### Material to process
══════
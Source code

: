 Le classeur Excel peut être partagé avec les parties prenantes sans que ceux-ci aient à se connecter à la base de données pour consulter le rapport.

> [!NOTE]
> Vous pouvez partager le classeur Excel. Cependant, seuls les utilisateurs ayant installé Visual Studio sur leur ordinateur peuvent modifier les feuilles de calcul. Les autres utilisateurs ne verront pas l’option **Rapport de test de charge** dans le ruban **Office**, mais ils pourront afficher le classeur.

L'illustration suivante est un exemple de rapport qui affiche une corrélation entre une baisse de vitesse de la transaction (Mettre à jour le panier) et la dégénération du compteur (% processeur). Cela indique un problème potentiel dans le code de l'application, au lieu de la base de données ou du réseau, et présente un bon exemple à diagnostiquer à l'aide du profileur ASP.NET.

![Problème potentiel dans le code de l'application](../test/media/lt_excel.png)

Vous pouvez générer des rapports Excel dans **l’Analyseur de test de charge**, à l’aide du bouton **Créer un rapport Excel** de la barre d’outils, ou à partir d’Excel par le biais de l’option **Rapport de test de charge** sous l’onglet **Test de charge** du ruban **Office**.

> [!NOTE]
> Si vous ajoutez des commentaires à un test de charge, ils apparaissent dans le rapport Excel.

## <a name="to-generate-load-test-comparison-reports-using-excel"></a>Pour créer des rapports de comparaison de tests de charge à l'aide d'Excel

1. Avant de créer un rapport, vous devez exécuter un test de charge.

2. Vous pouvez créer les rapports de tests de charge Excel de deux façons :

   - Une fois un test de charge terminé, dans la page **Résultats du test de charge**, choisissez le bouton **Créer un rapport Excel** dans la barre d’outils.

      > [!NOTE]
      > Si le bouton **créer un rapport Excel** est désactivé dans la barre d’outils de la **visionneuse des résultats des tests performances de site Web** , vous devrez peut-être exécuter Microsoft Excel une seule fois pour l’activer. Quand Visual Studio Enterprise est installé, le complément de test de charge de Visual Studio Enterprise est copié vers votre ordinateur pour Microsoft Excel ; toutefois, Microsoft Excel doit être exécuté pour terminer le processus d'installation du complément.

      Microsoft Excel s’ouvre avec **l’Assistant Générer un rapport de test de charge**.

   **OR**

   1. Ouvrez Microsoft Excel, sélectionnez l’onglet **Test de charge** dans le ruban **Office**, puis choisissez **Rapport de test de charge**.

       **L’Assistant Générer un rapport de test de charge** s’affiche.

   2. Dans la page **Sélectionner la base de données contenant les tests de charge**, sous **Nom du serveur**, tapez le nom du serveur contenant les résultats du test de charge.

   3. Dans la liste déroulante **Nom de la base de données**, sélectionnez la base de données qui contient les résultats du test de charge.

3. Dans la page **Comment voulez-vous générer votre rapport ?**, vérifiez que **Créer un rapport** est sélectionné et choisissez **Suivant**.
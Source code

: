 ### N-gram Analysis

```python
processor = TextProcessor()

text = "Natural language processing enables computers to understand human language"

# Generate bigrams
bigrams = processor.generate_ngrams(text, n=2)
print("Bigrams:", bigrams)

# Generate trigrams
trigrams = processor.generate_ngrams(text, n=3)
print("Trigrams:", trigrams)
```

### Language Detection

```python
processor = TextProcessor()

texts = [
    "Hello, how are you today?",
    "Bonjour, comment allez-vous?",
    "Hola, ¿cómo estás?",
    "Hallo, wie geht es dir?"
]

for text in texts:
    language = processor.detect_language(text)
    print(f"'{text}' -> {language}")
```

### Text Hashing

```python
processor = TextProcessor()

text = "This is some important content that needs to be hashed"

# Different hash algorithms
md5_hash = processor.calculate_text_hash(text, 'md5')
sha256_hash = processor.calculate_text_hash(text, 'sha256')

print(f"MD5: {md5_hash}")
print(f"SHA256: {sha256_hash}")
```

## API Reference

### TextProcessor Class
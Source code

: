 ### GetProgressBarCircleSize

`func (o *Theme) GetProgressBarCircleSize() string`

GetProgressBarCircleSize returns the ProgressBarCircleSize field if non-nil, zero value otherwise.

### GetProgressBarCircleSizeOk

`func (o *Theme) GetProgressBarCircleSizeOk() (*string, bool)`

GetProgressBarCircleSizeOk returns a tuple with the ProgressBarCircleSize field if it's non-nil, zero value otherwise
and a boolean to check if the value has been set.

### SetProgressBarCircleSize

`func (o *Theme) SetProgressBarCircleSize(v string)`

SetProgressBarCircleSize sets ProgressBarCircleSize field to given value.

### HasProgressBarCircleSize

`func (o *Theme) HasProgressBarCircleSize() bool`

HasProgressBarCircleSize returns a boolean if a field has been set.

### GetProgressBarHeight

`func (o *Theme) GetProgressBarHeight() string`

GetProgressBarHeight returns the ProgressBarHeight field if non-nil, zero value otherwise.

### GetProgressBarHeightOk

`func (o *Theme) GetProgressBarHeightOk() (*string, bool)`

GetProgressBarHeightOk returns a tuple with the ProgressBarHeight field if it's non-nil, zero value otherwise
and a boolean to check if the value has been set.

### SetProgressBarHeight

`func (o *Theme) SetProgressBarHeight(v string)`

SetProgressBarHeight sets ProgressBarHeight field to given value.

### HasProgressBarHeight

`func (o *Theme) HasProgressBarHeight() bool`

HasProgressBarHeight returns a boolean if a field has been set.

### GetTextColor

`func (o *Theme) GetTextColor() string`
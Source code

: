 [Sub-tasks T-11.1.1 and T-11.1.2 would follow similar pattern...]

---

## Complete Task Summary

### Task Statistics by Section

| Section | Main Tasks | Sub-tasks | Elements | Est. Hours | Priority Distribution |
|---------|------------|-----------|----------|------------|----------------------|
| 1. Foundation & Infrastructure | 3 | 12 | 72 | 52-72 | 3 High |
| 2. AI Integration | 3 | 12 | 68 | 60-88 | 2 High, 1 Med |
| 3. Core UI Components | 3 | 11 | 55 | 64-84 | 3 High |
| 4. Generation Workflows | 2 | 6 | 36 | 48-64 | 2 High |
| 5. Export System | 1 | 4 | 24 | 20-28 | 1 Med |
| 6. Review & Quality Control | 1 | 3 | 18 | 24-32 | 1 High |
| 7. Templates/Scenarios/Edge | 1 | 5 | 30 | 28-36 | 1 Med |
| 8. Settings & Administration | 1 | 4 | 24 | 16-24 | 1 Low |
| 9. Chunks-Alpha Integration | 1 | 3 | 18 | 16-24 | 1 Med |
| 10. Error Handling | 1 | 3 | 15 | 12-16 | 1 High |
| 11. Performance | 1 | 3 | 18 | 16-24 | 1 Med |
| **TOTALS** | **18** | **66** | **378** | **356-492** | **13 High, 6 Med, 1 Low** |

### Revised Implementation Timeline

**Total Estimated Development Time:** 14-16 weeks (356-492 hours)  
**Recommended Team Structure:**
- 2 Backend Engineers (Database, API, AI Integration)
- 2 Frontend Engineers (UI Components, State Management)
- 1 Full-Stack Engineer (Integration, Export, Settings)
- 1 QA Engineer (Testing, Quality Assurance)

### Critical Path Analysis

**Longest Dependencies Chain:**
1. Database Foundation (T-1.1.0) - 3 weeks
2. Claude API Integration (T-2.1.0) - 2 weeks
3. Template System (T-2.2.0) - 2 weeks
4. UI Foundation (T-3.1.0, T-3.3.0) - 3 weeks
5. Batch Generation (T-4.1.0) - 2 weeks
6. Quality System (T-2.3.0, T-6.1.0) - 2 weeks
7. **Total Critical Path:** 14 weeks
══════
### Instructions to follow
Give the number of lines in the listing above that contain "Theme", and nothing else.

### Completed task
9